WHAT YOU SHOULD DO:
Write out, word for word, each line from the start of the entries through the one holding "To be able to"; omit the pictures.

(Source texts of formatted documents)
= = = =

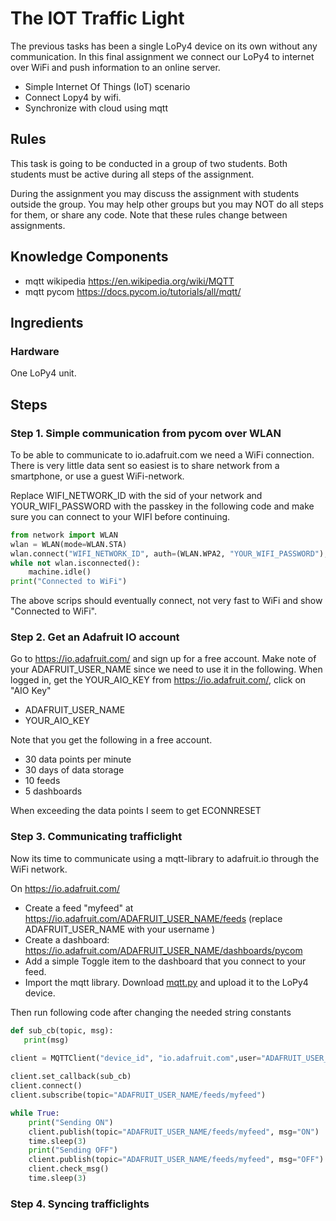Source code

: # The IOT Traffic Light

The previous tasks has been a single LoPy4 device on its own without any communication. In this final assignment we connect our LoPy4 to internet over WiFi and push information to an online server. 

 * Simple Internet Of Things (IoT) scenario
 * Connect Lopy4 by wifi. 
 * Synchronize with cloud using mqtt
 

## Rules

This task is going to be conducted in a group of two students. Both students must be active during all steps of the assignment.

During the assignment you may discuss the assignment with students outside the group. 
You may help other groups but you may NOT do all steps for them, or share any code. Note that these rules change between assignments.

## Knowledge Components

 * mqtt wikipedia https://en.wikipedia.org/wiki/MQTT
 * mqtt pycom https://docs.pycom.io/tutorials/all/mqtt/
 

## Ingredients

### Hardware
 One LoPy4 unit.
 
## Steps

### Step 1. Simple communication from pycom over WLAN
To be able to communicate to io.adafruit.com we need a WiFi connection. There is very little data sent so easiest is to share network from a smartphone, or use a guest WiFi-network.

Replace WIFI_NETWORK_ID with the sid of your network and YOUR_WIFI_PASSWORD with the passkey in the following code and make sure you can connect to your WIFI before continuing. 

```python
from network import WLAN
wlan = WLAN(mode=WLAN.STA)
wlan.connect("WIFI_NETWORK_ID", auth=(WLAN.WPA2, "YOUR_WIFI_PASSWORD"), timeout=5000)
while not wlan.isconnected():
    machine.idle()
print("Connected to WiFi")
```

The above scrips should eventually connect, not very fast to WiFi and show "Connected to WiFi".


### Step 2. Get an Adafruit IO account

Go to https://io.adafruit.com/  and sign up for a free account. Make note of your ADAFRUIT_USER_NAME since we need to use it in the following. When logged in, get the YOUR_AIO_KEY from https://io.adafruit.com/, click on "AIO Key"

 * ADAFRUIT_USER_NAME
 * YOUR_AIO_KEY


Note that you get the following in a free account.

 * 30 data points per minute
 * 30 days of data storage
 * 10 feeds
 * 5 dashboards

When exceeding the data points I seem to get ECONNRESET


### Step 3. Communicating trafficlight

Now its time to communicate using a mqtt-library to adafruit.io through the WiFi network. 

On https://io.adafruit.com/
* Create a feed "myfeed" at https://io.adafruit.com/ADAFRUIT_USER_NAME/feeds (replace ADAFRUIT_USER_NAME with your username )
* Create a dashboard:  https://io.adafruit.com/ADAFRUIT_USER_NAME/dashboards/pycom
 * Add a simple Toggle item to the dashboard that you connect to your feed.
* Import the mqtt library. Download [mqtt.py](../lib/mqtt.py) and upload it to the LoPy4 device. 

Then run following code after changing the needed string constants

```python
def sub_cb(topic, msg):
   print(msg)
   
client = MQTTClient("device_id", "io.adafruit.com",user="ADAFRUIT_USER_NAME", password="YOUR_AIO_KEY", port=1883)

client.set_callback(sub_cb)
client.connect()
client.subscribe(topic="ADAFRUIT_USER_NAME/feeds/myfeed")

while True:
    print("Sending ON")
    client.publish(topic="ADAFRUIT_USER_NAME/feeds/myfeed", msg="ON")
    time.sleep(3)
    print("Sending OFF")
    client.publish(topic="ADAFRUIT_USER_NAME/feeds/myfeed", msg="OFF")
    client.check_msg()
    time.sleep(3)
```


### Step 4. Syncing trafficlights
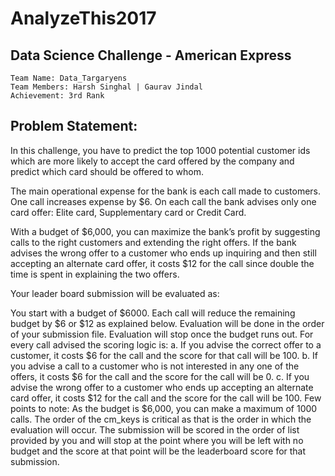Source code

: # AnalyzeThis2017
## Data Science Challenge - American Express
```
Team Name: Data_Targaryens
Team Members: Harsh Singhal | Gaurav Jindal
Achievement: 3rd Rank
```
## Problem Statement:

In this challenge, you have to predict the top 1000 potential customer ids which are more likely to accept the card offered by the company and predict which card should be offered to whom.

The main operational expense for the bank is each call made to customers. One call increases expense by $6. On each call the bank advises only one card offer: Elite card, Supplementary card or Credit Card.

With a budget of $6,000, you can maximize the bank’s profit by suggesting calls to the right customers and extending the right offers. If the bank advises the wrong offer to a customer who ends up inquiring and then still accepting an alternate card offer, it costs $12 for the call since double the time is spent in explaining the two offers.

Your leader board submission will be evaluated as:

You start with a budget of $6000.
Each call will reduce the remaining budget by $6 or $12 as explained below.
Evaluation will be done in the order of your submission file.
Evaluation will stop once the budget runs out.
For every call advised the scoring logic is: a. If you advise the correct offer to a customer, it costs $6 for the call and the score for that call will be 100. b. If you advise a call to a customer who is not interested in any one of the offers, it costs $6 for the call and the score for the call will be 0. c. If you advise the wrong offer to a customer who ends up accepting an alternate card offer, it costs $12 for the call and the score for the call will be 100.
Few points to note: As the budget is $6,000, you can make a maximum of 1000 calls. The order of the cm_keys is critical as that is the order in which the evaluation will occur. The submission will be scored in the order of list provided by you and will stop at the point where you will be left with no budget and the score at that point will be the leaderboard score for that submission.
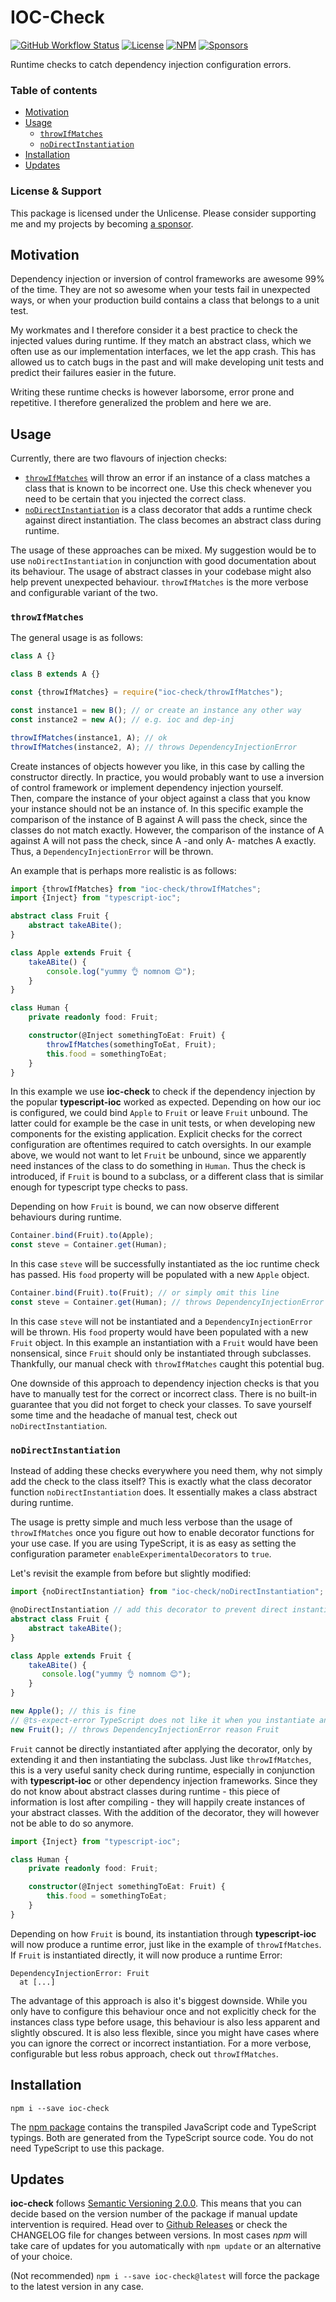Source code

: # IOC-Check

[![GitHub Workflow Status](https://img.shields.io/github/workflow/status/miladiir/ioc-check-ts/Node.js%20CI)](https://github.com/Miladiir/ioc-check-ts/actions/workflows/node.js.yml?query=branch%3Amain) [![License](https://img.shields.io/npm/l/ioc-check)](https://github.com/Miladiir/ioc-check-ts/blob/main/LICENSE) [![NPM](https://img.shields.io/npm/v/ioc-check)](https://www.npmjs.com/package/ioc-check) [![Sponsors](https://img.shields.io/github/sponsors/Miladiir)](https://github.com/sponsors/Miladiir)

Runtime checks to catch dependency injection configuration errors.

### Table of contents
- [Motivation](#motivation)
- [Usage](#usage)
    + [`throwIfMatches`](#throwifmatches)
    + [`noDirectInstantiation`](#nodirectinstantiation)
- [Installation](#installation)
- [Updates](#updates)

### License & Support

This package is licensed under the Unlicense.
Please consider supporting me and my projects by becoming [a sponsor](https://github.com/sponsors/Miladiir).

## Motivation

Dependency injection or inversion of control frameworks are awesome 99% of the time.
They are not so awesome when your tests fail in unexpected ways, or when your production build contains a class that belongs to a unit test.

My workmates and I therefore consider it a best practice to check the injected values during runtime.
If they match an abstract class, which we often use as our implementation interfaces, we let the app crash.
This has allowed us to catch bugs in the past and will make developing unit tests and predict their failures easier in the future.

Writing these runtime checks is however laborsome, error prone and repetitive.
I therefore generalized the problem and here we are.

## Usage

Currently, there are two flavours of injection checks:
 - [`throwIfMatches`](#throwifmatches) will throw an error if an instance of a class matches a class that is known to be incorrect one. Use this check whenever you need to be certain that you injected the correct class.
 - [`noDirectInstantiation`](#nodirectinstantiation) is a class decorator that adds a runtime check against direct instantiation. The class becomes an abstract class during runtime.

The usage of these approaches can be mixed.
My suggestion would be to use `noDirectInstantiation` in conjunction with good documentation about its behaviour. The usage of abstract classes in your codebase might also help prevent unexpected behaviour.
`throwIfMatches` is the more verbose and configurable variant of the two.

### `throwIfMatches`
The general usage is as follows:

```javascript
class A {}

class B extends A {}

const {throwIfMatches} = require("ioc-check/throwIfMatches");

const instance1 = new B(); // or create an instance any other way
const instance2 = new A(); // e.g. ioc and dep-inj

throwIfMatches(instance1, A); // ok
throwIfMatches(instance2, A); // throws DependencyInjectionError
```

Create instances of objects however you like, in this case by calling the constructor directly. In practice, you would
probably want to use a inversion of control framework or implement dependency injection yourself. <br>
Then, compare the instance of your object against a class that you know your instance should not be an instance of. In
this specific example the comparison of the instance of B against A will pass the check, since the classes do not match
exactly. However, the comparison of the instance of A against A will not pass the check, since A -and only A- matches A
exactly. Thus, a `DependencyInjectionError` will be thrown.

An example that is perhaps more realistic is as follows:

```typescript
import {throwIfMatches} from "ioc-check/throwIfMatches";
import {Inject} from "typescript-ioc";

abstract class Fruit {
    abstract takeABite();
}

class Apple extends Fruit {
    takeABite() {
        console.log("yummy 👌 nomnom 😊");
    }
}

class Human {
    private readonly food: Fruit;

    constructor(@Inject somethingToEat: Fruit) {
        throwIfMatches(somethingToEat, Fruit);
        this.food = somethingToEat;
    }
}
```

In this example we use **ioc-check** to check if the dependency injection by the popular **typescript-ioc** worked as
expected. Depending on how our ioc is configured, we could bind `Apple` to `Fruit` or leave `Fruit` unbound. The latter
could for example be the case in unit tests, or when developing new components for the existing application. Explicit
checks for the correct configuration are oftentimes required to catch oversights. In our example above, we would not
want to let `Fruit` be unbound, since we apparently need instances of the class to do something in `Human`. Thus the
check is introduced, if `Fruit` is bound to a subclass, or a different class that is similar enough for typescript type
checks to pass.

Depending on how `Fruit` is bound, we can now observe different behaviours during runtime.

```typescript
Container.bind(Fruit).to(Apple);
const steve = Container.get(Human);
```

In this case `steve` will be successfully instantiated as the ioc runtime check has passed. His `food` property will be
populated with a new `Apple` object.

```typescript
Container.bind(Fruit).to(Fruit); // or simply omit this line
const steve = Container.get(Human); // throws DependencyInjectionError reason Fruit
```

In this case `steve` will not be instantiated and a `DependencyInjectionError` will be thrown. His `food` property would
have been populated with a new `Fruit` object. In this example an instantiation with a `Fruit` would have been
nonsensical, since `Fruit` should only be instantiated through subclasses. Thankfully, our manual check
with `throwIfMatches` caught this potential bug.

One downside of this approach to dependency injection checks is that you have to manually test for the correct or
incorrect class. There is no built-in guarantee that you did not forget to check your classes.
To save yourself some time and the headache of manual test, check out `noDirectInstantiation`.

### `noDirectInstantiation`

Instead of adding these checks everywhere you need them, why not simply add the check to the class itself?
This is exactly what the class decorator function `noDirectInstantiation` does.
It essentially makes a class abstract during runtime.

The usage is pretty simple and much less verbose than the usage of `throwIfMatches` once you figure out how to enable 
decorator functions for your use case.
If you are using TypeScript, it is as easy as setting the configuration parameter `enableExperimentalDecorators` to `true`.

Let's revisit the example from before but slightly modified:
```typescript
import {noDirectInstantiation} from "ioc-check/noDirectInstantiation";

@noDirectInstantiation // add this decorator to prevent direct instantiation
abstract class Fruit {
    abstract takeABite();
}

class Apple extends Fruit {
    takeABite() {
       console.log("yummy 👌 nomnom 😊"); 
    }
}

new Apple(); // this is fine
// @ts-expect-error TypeScript does not like it when you instantiate an abstract class
new Fruit(); // throws DependencyInjectionError reason Fruit
```

`Fruit` cannot be directly instantiated after applying the decorator, only by extending it and then instantiating
the subclass.
Just like `throwIfMatches`, this is a very useful sanity check during runtime, especially in conjunction with
**typescript-ioc** or other dependency injection frameworks.
Since they do not know about abstract classes during runtime - this piece of information is lost after compiling - they
will happily create instances of your abstract classes.
With the addition of the decorator, they will however not be able to do so anymore.

```typescript
import {Inject} from "typescript-ioc";

class Human {
    private readonly food: Fruit;

    constructor(@Inject somethingToEat: Fruit) {
        this.food = somethingToEat;
    }
}
```

Depending on how `Fruit` is bound, its instantiation through **typescript-ioc** will now produce a runtime error, just
like in the example of `throwIfMatches`.
If `Fruit` is instantiated directly, it will now produce a runtime Error:

```
DependencyInjectionError: Fruit
  at [...]
```

The advantage of this approach is also it's biggest downside.
While you only have to configure this behaviour once and not explicitly check for the instances class type before usage,
this behaviour is also less apparent and slightly obscured.
It is also less flexible, since you might have cases where you can ignore the correct or incorrect instantiation.
For a more verbose, configurable but less robus approach, check out `throwIfMatches`.

## Installation

`npm i --save ioc-check`

The [npm package](https://www.npmjs.com/package/ioc-check) contains the transpiled JavaScript code and TypeScript typings.
Both are generated from the TypeScript source code.
You do not need TypeScript to use this package.

## Updates

**ioc-check** follows [Semantic Versioning 2.0.0](https://semver.org/#semantic-versioning-200).
This means that you can decide based on the version number of the package if manual update intervention is required.
Head over to [Github Releases](https://github.com/Miladiir/ioc-check-ts/releases) or check the CHANGELOG file for
changes between versions.
In most cases *npm* will take care of updates for you automatically with `npm update` or an alternative of your choice.

(Not recommended)
`npm i --save ioc-check@latest` will force the package to the latest version in any case.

= = = =

EXERCISE SOLUTION:
Source code

: # The IOT Traffic Light

The previous tasks has been a single LoPy4 device on its own without any communication. In this final assignment we connect our LoPy4 to internet over WiFi and push information to an online server. 

 * Simple Internet Of Things (IoT) scenario
 * Connect Lopy4 by wifi. 
 * Synchronize with cloud using mqtt
 

## Rules

This task is going to be conducted in a group of two students. Both students must be active during all steps of the assignment.

During the assignment you may discuss the assignment with students outside the group. 
You may help other groups but you may NOT do all steps for them, or share any code. Note that these rules change between assignments.

## Knowledge Components

 * mqtt wikipedia https://en.wikipedia.org/wiki/MQTT
 * mqtt pycom https://docs.pycom.io/tutorials/all/mqtt/
 

## Ingredients

### Hardware
 One LoPy4 unit.
 
## Steps

### Step 1. Simple communication from pycom over WLAN
To be able to communicate to io.adafruit.com we need a WiFi connection. There is very little data sent so easiest is to share network from a smartphone, or use a guest WiFi-network.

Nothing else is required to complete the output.